━━ DATA TO USE

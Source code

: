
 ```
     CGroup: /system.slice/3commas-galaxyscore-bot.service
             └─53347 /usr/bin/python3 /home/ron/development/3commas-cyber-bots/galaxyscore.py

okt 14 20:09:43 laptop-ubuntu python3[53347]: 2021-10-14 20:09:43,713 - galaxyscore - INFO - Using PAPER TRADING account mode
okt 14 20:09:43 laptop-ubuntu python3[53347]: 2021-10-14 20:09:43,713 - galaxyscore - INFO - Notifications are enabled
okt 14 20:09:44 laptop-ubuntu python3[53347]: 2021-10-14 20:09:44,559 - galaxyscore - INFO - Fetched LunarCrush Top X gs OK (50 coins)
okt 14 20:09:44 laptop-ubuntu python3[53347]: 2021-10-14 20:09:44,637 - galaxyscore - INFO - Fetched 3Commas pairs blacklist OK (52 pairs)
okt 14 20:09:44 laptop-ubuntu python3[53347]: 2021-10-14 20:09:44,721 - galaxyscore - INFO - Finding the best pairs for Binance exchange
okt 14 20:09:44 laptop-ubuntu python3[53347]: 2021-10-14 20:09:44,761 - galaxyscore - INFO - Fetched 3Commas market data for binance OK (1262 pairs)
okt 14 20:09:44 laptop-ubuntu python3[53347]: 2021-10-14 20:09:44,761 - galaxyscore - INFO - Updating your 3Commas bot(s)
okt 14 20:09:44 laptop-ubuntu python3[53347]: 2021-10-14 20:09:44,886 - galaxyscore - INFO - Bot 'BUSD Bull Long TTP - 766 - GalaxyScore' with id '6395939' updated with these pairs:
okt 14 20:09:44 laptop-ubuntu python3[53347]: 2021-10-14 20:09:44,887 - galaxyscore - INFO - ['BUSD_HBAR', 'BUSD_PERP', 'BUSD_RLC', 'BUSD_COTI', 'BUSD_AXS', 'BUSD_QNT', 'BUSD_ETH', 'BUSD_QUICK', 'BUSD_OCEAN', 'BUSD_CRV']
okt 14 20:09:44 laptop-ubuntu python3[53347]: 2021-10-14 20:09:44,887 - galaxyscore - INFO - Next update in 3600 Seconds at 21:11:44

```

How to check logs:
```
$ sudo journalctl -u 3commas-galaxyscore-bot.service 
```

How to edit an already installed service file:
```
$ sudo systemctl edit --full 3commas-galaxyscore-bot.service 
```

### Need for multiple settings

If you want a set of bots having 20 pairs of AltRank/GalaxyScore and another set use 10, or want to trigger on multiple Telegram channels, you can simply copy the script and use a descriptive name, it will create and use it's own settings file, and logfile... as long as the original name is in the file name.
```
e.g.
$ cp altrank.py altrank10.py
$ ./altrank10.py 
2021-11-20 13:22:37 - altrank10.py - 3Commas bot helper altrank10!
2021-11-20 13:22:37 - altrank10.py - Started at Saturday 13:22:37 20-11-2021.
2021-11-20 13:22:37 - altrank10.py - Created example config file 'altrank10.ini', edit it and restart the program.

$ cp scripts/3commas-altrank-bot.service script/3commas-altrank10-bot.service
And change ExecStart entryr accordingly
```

━━━━

HOW TO COMPLETE THIS TASK: Your task is to restate all of the records above word for word.

SOLUTION:
Source code

:
 ```
     CGroup: /system.slice/3commas-galaxyscore-bot.service
             └─53347 /usr/bin/python3 /home/ron/development/3commas-cyber-bots/galaxyscore.py

okt 14 20:09:43 laptop-ubuntu python3[53347]: 2021-10-14 20:09:43,713 - galaxyscore - INFO - Using PAPER TRADING account mode
okt 14 20:09:43 laptop-ubuntu python3[53347]: 2021-10-14 20:09:43,713 - galaxyscore - INFO - Notifications are enabled
okt 14 20:09:44 laptop-ubuntu python3[53347]: 2021-10-14 20:09:44,559 - galaxyscore - INFO - Fetched LunarCrush Top X gs OK (50 coins)
okt 14 20:09:44 laptop-ubuntu python3[53347]: 2021-10-14 20:09:44,637 - galaxyscore - INFO - Fetched 3Commas pairs blacklist OK (52 pairs)
okt 14 20:09:44 laptop-ubuntu python3[53347]: 2021-10-14 20:09:44,721 - galaxyscore - INFO - Finding the best pairs for Binance exchange
okt 14 20:09:44 laptop-ubuntu python3[53347]: 2021-10-14 20:09:44,761 - galaxyscore - INFO - Fetched 3Commas market data for binance OK (1262 pairs)
okt 14 20:09:44 laptop-ubuntu python3[53347]: 2021-10-14 20:09:44,761 - galaxyscore - INFO - Updating your 3Commas bot(s)
okt 14 20:09:44 laptop-ubuntu python3[53347]: 2021-10-14 20:09:44,886 - galaxyscore - INFO - Bot 'BUSD Bull Long TTP - 766 - GalaxyScore' with id '6395939' updated with these pairs:
okt 14 20:09:44 laptop-ubuntu python3[53347]: 2021-10-14 20:09:44,887 - galaxyscore - INFO - ['BUSD_HBAR', 'BUSD_PERP', 'BUSD_RLC', 'BUSD_COTI', 'BUSD_AXS', 'BUSD_QNT', 'BUSD_ETH', 'BUSD_QUICK', 'BUSD_OCEAN', 'BUSD_CRV']
okt 14 20:09:44 laptop-ubuntu python3[53347]: 2021-10-14 20:09:44,887 - galaxyscore - INFO - Next update in 3600 Seconds at 21:11:44

```

How to check logs:
```
$ sudo journalctl -u 3commas-galaxyscore-bot.service 
```

How to edit an already installed service file:
```
$ sudo systemctl edit --full 3commas-galaxyscore-bot.service 
```

### Need for multiple settings

If you want a set of bots having 20 pairs of AltRank/GalaxyScore and another set use 10, or want to trigger on multiple Telegram channels, you can simply copy the script and use a descriptive name, it will create and use it's own settings file, and logfile... as long as the original name is in the file name.
```
e.g.
$ cp altrank.py altrank10.py
$ ./altrank10.py 
2021-11-20 13:22:37 - altrank10.py - 3Commas bot helper altrank10!
2021-11-20 13:22:37 - altrank10.py - Started at Saturday 13:22:37 20-11-2021.
2021-11-20 13:22:37 - altrank10.py - Created example config file 'altrank10.ini', edit it and restart the program.

$ cp scripts/3commas-altrank-bot.service script/3commas-altrank10-bot.service
And change ExecStart entryr accordingly
```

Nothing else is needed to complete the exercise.